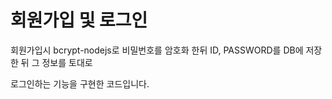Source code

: # 회원가입 및 로그인

회원가입시 bcrypt-nodejs로 비밀번호를 암호화 한뒤 ID, PASSWORD를 DB에 저장한 뒤 그 정보를 토대로

로그인하는 기능을 구현한 코드입니다.
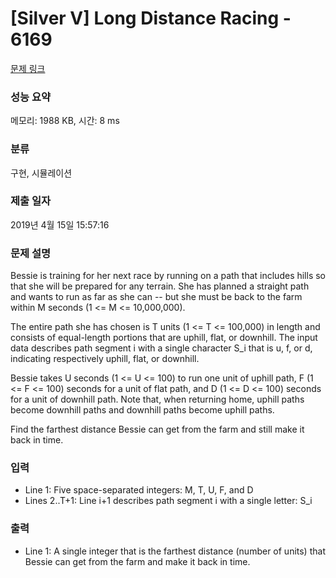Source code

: # [Silver V] Long Distance Racing - 6169 

[문제 링크](https://www.acmicpc.net/problem/6169) 

### 성능 요약

메모리: 1988 KB, 시간: 8 ms

### 분류

구현, 시뮬레이션

### 제출 일자

2019년 4월 15일 15:57:16

### 문제 설명

<p>Bessie is training for her next race by running on a path that includes hills so that she will be prepared for any terrain. She has planned a straight path and wants to run as far as she can -- but she must be back to the farm within M seconds (1 <= M <= 10,000,000).</p>

<p>The entire path she has chosen is T units (1 <= T <= 100,000) in length and consists of equal-length portions that are uphill, flat, or downhill. The input data describes path segment i with a single character S_i that is u, f, or d, indicating respectively uphill, flat, or downhill.</p>

<p>Bessie takes U seconds (1 <= U <= 100) to run one unit of uphill path, F (1 <= F <= 100) seconds for a unit of flat path, and D (1 <= D <= 100) seconds for a unit of downhill path.  Note that, when returning home, uphill paths become downhill paths and downhill paths become uphill paths.</p>

<p>Find the farthest distance Bessie can get from the farm and still make it back in time.</p>

### 입력 

 <ul>
	<li>Line 1: Five space-separated integers: M, T, U, F, and D</li>
	<li>Lines 2..T+1: Line i+1 describes path segment i with a single letter: S_i</li>
</ul>

<p> </p>

### 출력 

 <ul>
	<li>Line 1: A single integer that is the farthest distance (number of units) that Bessie can get from the farm and make it back in time.</li>
</ul>

<p> </p>


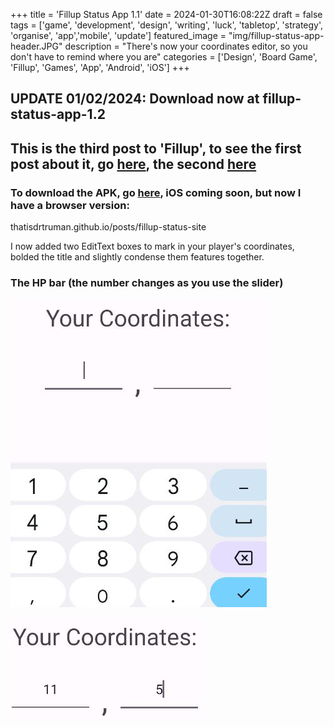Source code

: +++
title = 'Fillup Status App 1.1'
date = 2024-01-30T16:08:22Z
draft = false
tags = ['game', 'development', 'design', 'writing', 'luck', 'tabletop', 'strategy', 'organise', 'app','mobile', 'update']
featured_image = "img/fillup-status-app-header.JPG"
description = "There's now your coordinates editor, so you don't have to remind where you are"
categories = ['Design', 'Board Game', 'Fillup', 'Games', 'App', 'Android', 'iOS']
+++
## UPDATE 01/02/2024: Download now at fillup-status-app-1.2
## This is the third post to 'Fillup', to see the first post about it, go [here](/posts/fillup), the second [here](/posts/fillup-status-app)

### To download the APK, go [here](/posts/fillup-status-app-1.2), iOS coming soon, but now I have a browser version:
thatisdrtruman.github.io/posts/fillup-status-site

I now added two EditText boxes to mark in your player's coordinates, bolded the title and slightly condense them features together.

### The HP bar (the number changes as you use the slider)
![coordinates](/img/coordinates.JPG)

![Change the textbox to put in your numbers](/img/coordinates2.JPG)

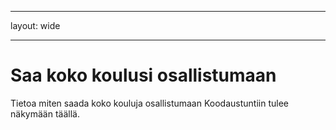 * * *

layout: wide

* * *

# Saa koko koulusi osallistumaan

Tietoa miten saada koko kouluja osallistumaan Koodaustuntiin tulee näkymään täällä.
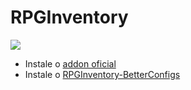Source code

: # RPGInventory

![](../../.gitbook/assets/image%20%2817%29.png)

* Instale o [addon oficial ](https://www.spigotmc.org/resources/addon-rpginventory-compatibility-for-itemsadder.84701/)
* Instale o [RPGInventory-BetterConfigs](https://www.spigotmc.org/resources/rpginventory-betterconfigs.85230/)

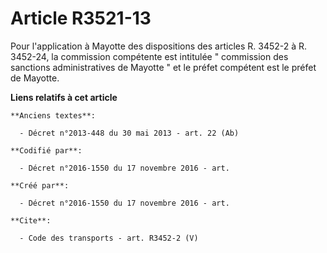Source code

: # Article R3521-13

Pour l'application à Mayotte des dispositions des articles R. 3452-2 à R. 3452-24, la commission compétente est intitulée "
commission des sanctions administratives de Mayotte " et le préfet compétent est le préfet de Mayotte.

**Liens relatifs à cet article**

	**Anciens textes**:

	  - Décret n°2013-448 du 30 mai 2013 - art. 22 (Ab)

	**Codifié par**:

	  - Décret n°2016-1550 du 17 novembre 2016 - art.

	**Créé par**:

	  - Décret n°2016-1550 du 17 novembre 2016 - art.

	**Cite**:

	  - Code des transports - art. R3452-2 (V)
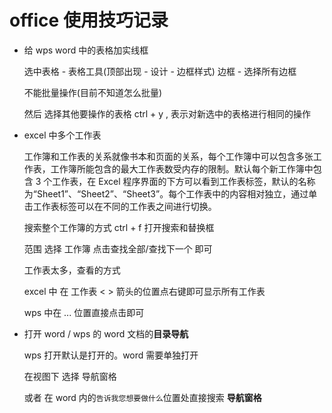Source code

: # office 使用技巧记录

- 给 wps word 中的表格加实线框

  选中表格 - 表格工具(顶部出现 - 设计 - 边框样式) 边框 - 选择所有边框

  不能批量操作(目前不知道怎么批量)

  然后 选择其他要操作的表格 ctrl + y , 表示对新选中的表格进行相同的操作

- excel 中多个工作表

  工作簿和工作表的关系就像书本和页面的关系，每个工作簿中可以包含多张工作表，工作簿所能包含的最大工作表数受内存的限制。默认每个新工作簿中包含 3 个工作表，在 Excel 程序界面的下方可以看到工作表标签，默认的名称为“Sheet1”、“Sheet2”、“Sheet3”。每个工作表中的内容相对独立，通过单击工作表标签可以在不同的工作表之间进行切换。

  搜索整个工作簿的方式 ctrl + f 打开搜索和替换框

  范围 选择 工作簿 点击查找全部/查找下一个 即可

  工作表太多，查看的方式

  excel 中 在 工作表 < > 箭头的位置点右键即可显示所有工作表

  wps 中在 ... 位置直接点击即可

- 打开 word / wps 的 word 文档的**目录导航**

  wps 打开默认是打开的。word 需要单独打开

  在视图下 选择 导航窗格

  或者 在 word 内的`告诉我您想要做什么`位置处直接搜索 **导航窗格**
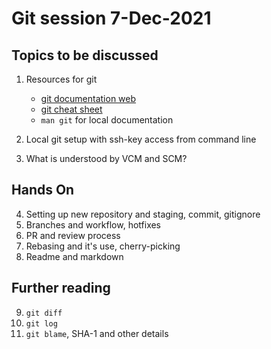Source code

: # Git session 7-Dec-2021

## Topics to be discussed

1. Resources for git

   - [git documentation web](https://git-scm.com/docs)
   - [git cheat sheet](https://training.github.com/downloads/github-git-cheat-sheet.pdf)
   - `man git` for local documentation

2. Local git setup with ssh-key access from command line
3. What is understood by VCM and SCM?

## Hands On

4. Setting up new repository and staging, commit, gitignore
5. Branches and workflow, hotfixes
6. PR and review process
7. Rebasing and it's use, cherry-picking
8. Readme and markdown

## Further reading

9. `git diff`
10. `git log`
11. `git blame`, SHA-1 and other details
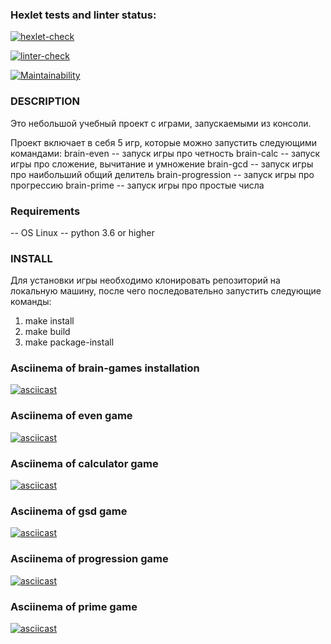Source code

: ### Hexlet tests and linter status:
[![hexlet-check](https://github.com/StEvseeva/python-project-lvl1/actions/workflows/hexlet-check.yml/badge.svg)](https://github.com/StEvseeva/python-project-lvl1/actions/workflows/hexlet-check.yml)

[![linter-check](https://github.com/StEvseeva/python-project-lvl1/actions/workflows/linter-check.yml/badge.svg?event=push)](https://github.com/StEvseeva/python-project-lvl1/actions/workflows/linter-check.yml)

[![Maintainability](https://api.codeclimate.com/v1/badges/a99a88d28ad37a79dbf6/maintainability)](https://codeclimate.com/github/codeclimate/codeclimate/maintainability)

### DESCRIPTION
Это небольшой учебный проект с играми, запускаемыми из консоли.

Проект включает в себя 5 игр, которые можно запустить следующими командами:
brain-even -- запуск игры про четность
brain-calc -- запуск игры про сложение, вычитание и умножение
brain-gcd -- запуск игры про наибольший общий делитель
brain-progression -- запуск игры про прогрессию
brain-prime -- запуск игры про простые числа

### Requirements

-- OS Linux
-- python 3.6 or higher

### INSTALL

Для установки игры необходимо клонировать репозиторий на локальную машину, после чего последовательно запустить следующие команды:

1. make install
2. make build
3. make package-install

### Asciinema of brain-games installation 
[![asciicast](https://asciinema.org/a/513008.svg)](https://asciinema.org/a/513008)

### Asciinema of even game
[![asciicast](https://asciinema.org/a/512998.svg)](https://asciinema.org/a/512998)

### Asciinema of calculator game
[![asciicast](https://asciinema.org/a/513000.svg)](https://asciinema.org/a/513000)

### Asciinema of gsd game
[![asciicast](https://asciinema.org/a/513001.svg)](https://asciinema.org/a/513001)

### Asciinema of progression game
[![asciicast](https://asciinema.org/a/513003.svg)](https://asciinema.org/a/513003)

### Asciinema of prime game
[![asciicast](https://asciinema.org/a/513004.svg)](https://asciinema.org/a/513004)

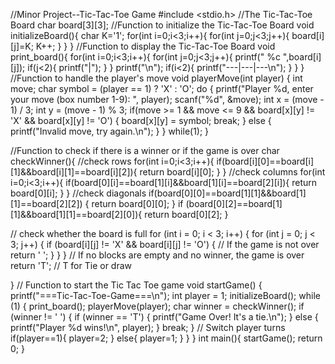 //Minor Project--Tic-Tac-Toe Game
#include <stdio.h>
//The Tic-Tac-Toe Board
char board[3][3];
//Function to initialize the Tic-Tac-Toe Board
void initializeBoard(){
    char K='1';
    for(int i=0;i<3;i++){
        for(int j=0;j<3;j++){
            board[i][j]=K;
            K++; 
        }
    }
}
//Function to display the Tic-Tac-Toe Board
void print_board(){
    for(int i=0;i<3;i++){
        for(int j=0;j<3;j++){
            printf(" %c ",board[i][j]);
            if(j<2){
                printf("|");
            }
        }
        printf("\n");
        if(i<2){
                printf("---|---|---\n");
            }
    }
}
//Function to handle the player's move
void playerMove(int player) {
    int move;
    char symbol = (player == 1) ? 'X' : 'O';
    do {
        printf("Player %d, enter your move (box number 1-9): ", player);
        scanf("%d", &move);
        int x = (move - 1) / 3;
        int y = (move - 1) % 3;
        if(move >= 1 && move <= 9 && board[x][y] != 'X' && board[x][y] != 'O') {
            board[x][y] = symbol;
            break;
        } else {
            printf("Invalid move, try again.\n");
        }
    } while(1);
}

//Function to check if there is a winner or if the game is over
char checkWinner(){
    //check rows
    for(int i=0;i<3;i++){
        if(board[i][0]==board[i][1]&&board[i][1]==board[i][2]){
            return board[i][0];
        }
    }
    //check columns
    for(int i=0;i<3;i++){
        if(board[0][i]==board[1][i]&&board[1][i]==board[2][i]){
            return board[0][i];
        }
    }
    //check diagonals
     if(board[0][0]==board[1][1]&&board[1][1]==board[2][2]) {
        return board[0][0];
    }
    if (board[0][2]==board[1][1]&&board[1][1]==board[2][0]){
        return board[0][2];
    }
    
  // check whether the board is full
  for (int i = 0; i < 3; i++) {
    for (int j = 0; j < 3; j++) {
        if (board[i][j] != 'X' && board[i][j] != 'O') {
            // If the game is not over
            return ' ';
        }
    }
  }
    // If no blocks are empty and no winner, the game is over
    return 'T';  // T for Tie or draw

}
// Function to start the Tic Tac Toe game
void startGame() {
    printf("===Tic-Tac-Toe-Game===\n");
    int player = 1;
    initializeBoard();
     while (1) {
        print_board();
        playerMove(player);
        char winner = checkWinner();
         if (winner != ' ') {
            if (winner == 'T') {
                printf("Game Over! It's a tie.\n");
            } else {
                printf("Player %d wins!\n", player);
            }
            break;
        }
        // Switch player turns
        if(player==1){
            player=2;
        }
        else{
            player=1;
        }
    }
}
int main(){
    startGame();
    return 0;
}
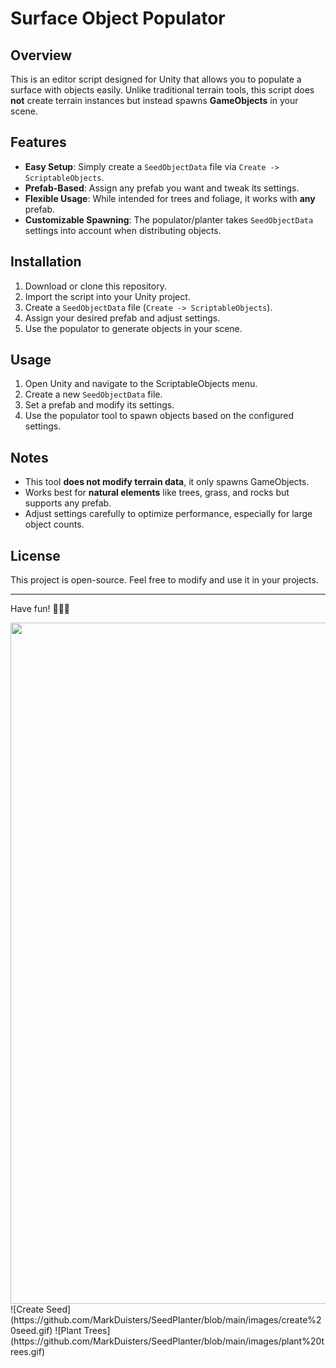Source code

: # Surface Object Populator

## Overview

This is an editor script designed for Unity that allows you to populate a surface with objects easily. Unlike traditional terrain tools, this script does **not** create terrain instances but instead spawns **GameObjects** in your scene.

## Features

- **Easy Setup**: Simply create a `SeedObjectData` file via `Create -> ScriptableObjects`.
- **Prefab-Based**: Assign any prefab you want and tweak its settings.
- **Flexible Usage**: While intended for trees and foliage, it works with **any** prefab.
- **Customizable Spawning**: The populator/planter takes `SeedObjectData` settings into account when distributing objects.

## Installation

1. Download or clone this repository.
2. Import the script into your Unity project.
3. Create a `SeedObjectData` file (`Create -> ScriptableObjects`).
4. Assign your desired prefab and adjust settings.
5. Use the populator to generate objects in your scene.

## Usage

1. Open Unity and navigate to the ScriptableObjects menu.
2. Create a new `SeedObjectData` file.
3. Set a prefab and modify its settings.
4. Use the populator tool to spawn objects based on the configured settings.

## Notes

- This tool **does not modify terrain data**, it only spawns GameObjects.
- Works best for **natural elements** like trees, grass, and rocks but supports any prefab.
- Adjust settings carefully to optimize performance, especially for large object counts.

## License

This project is open-source. Feel free to modify and use it in your projects.

---

Have fun! 🌲🌿🏡

<img src="https://github.com/MarkDuisters/SeedPlanter/blob/main/images/place%20planter.gif" width="512" height="1090">
![Create Seed](https://github.com/MarkDuisters/SeedPlanter/blob/main/images/create%20seed.gif)
![Plant Trees](https://github.com/MarkDuisters/SeedPlanter/blob/main/images/plant%20trees.gif)

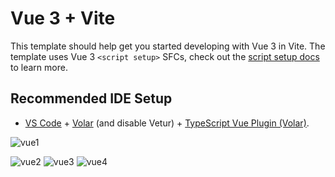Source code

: # Vue 3 + Vite

This template should help get you started developing with Vue 3 in Vite. The template uses Vue 3 `<script setup>` SFCs, check out the [script setup docs](https://v3.vuejs.org/api/sfc-script-setup.html#sfc-script-setup) to learn more.

## Recommended IDE Setup

- [VS Code](https://code.visualstudio.com/) + [Volar](https://marketplace.visualstudio.com/items?itemName=Vue.volar) (and disable Vetur) + [TypeScript Vue Plugin (Volar)](https://marketplace.visualstudio.com/items?itemName=Vue.vscode-typescript-vue-plugin).

![vue1](https://github.com/faaiz99/todo-app/assets/44613754/c409c8a6-43e5-4f5f-932d-783047fb0413)

![vue2](https://github.com/faaiz99/todo-app/assets/44613754/6bb96a95-3cbb-46f7-bcf5-8bdd8a7a9a11)
![vue3](https://github.com/faaiz99/todo-app/assets/44613754/a037a411-59fb-48ea-85b5-fa990c5ad6f0)
![vue4](https://github.com/faaiz99/todo-app/assets/44613754/92c3dd23-06e5-4354-a7df-6d8661453d72)
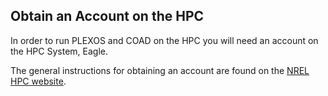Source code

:## Obtain an Account on the HPC

In order to run PLEXOS and COAD on the HPC you will need an account on the HPC System, Eagle.

The general instructions for obtaining an account are found on the [NREL HPC website](https://www.nrel.gov/hpc/user-accounts.html).
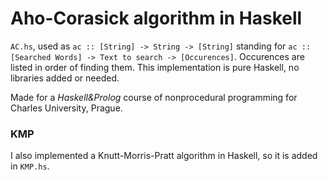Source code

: # Aho-Corasick algorithm in Haskell

`AC.hs`, used as `ac :: [String] -> String -> [String]` standing for `ac :: [Searched Words] -> Text to search -> [Occurences]`. Occurences are listed in order of finding them. This implementation is pure Haskell, no libraries added or needed.

Made for a _Haskell&Prolog_ course of nonprocedural programming for Charles University, Prague.

### KMP

I also implemented a Knutt-Morris-Pratt algorithm in Haskell, so it is added in `KMP.hs`.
====
■ WORK TASK: Every line containing the string "documentation" is required; copy each such line from the data.

■ COMPLETED EXERCISE:
   - [git documentation web](https://git-scm.com/docs)
   - `man git` for local documentation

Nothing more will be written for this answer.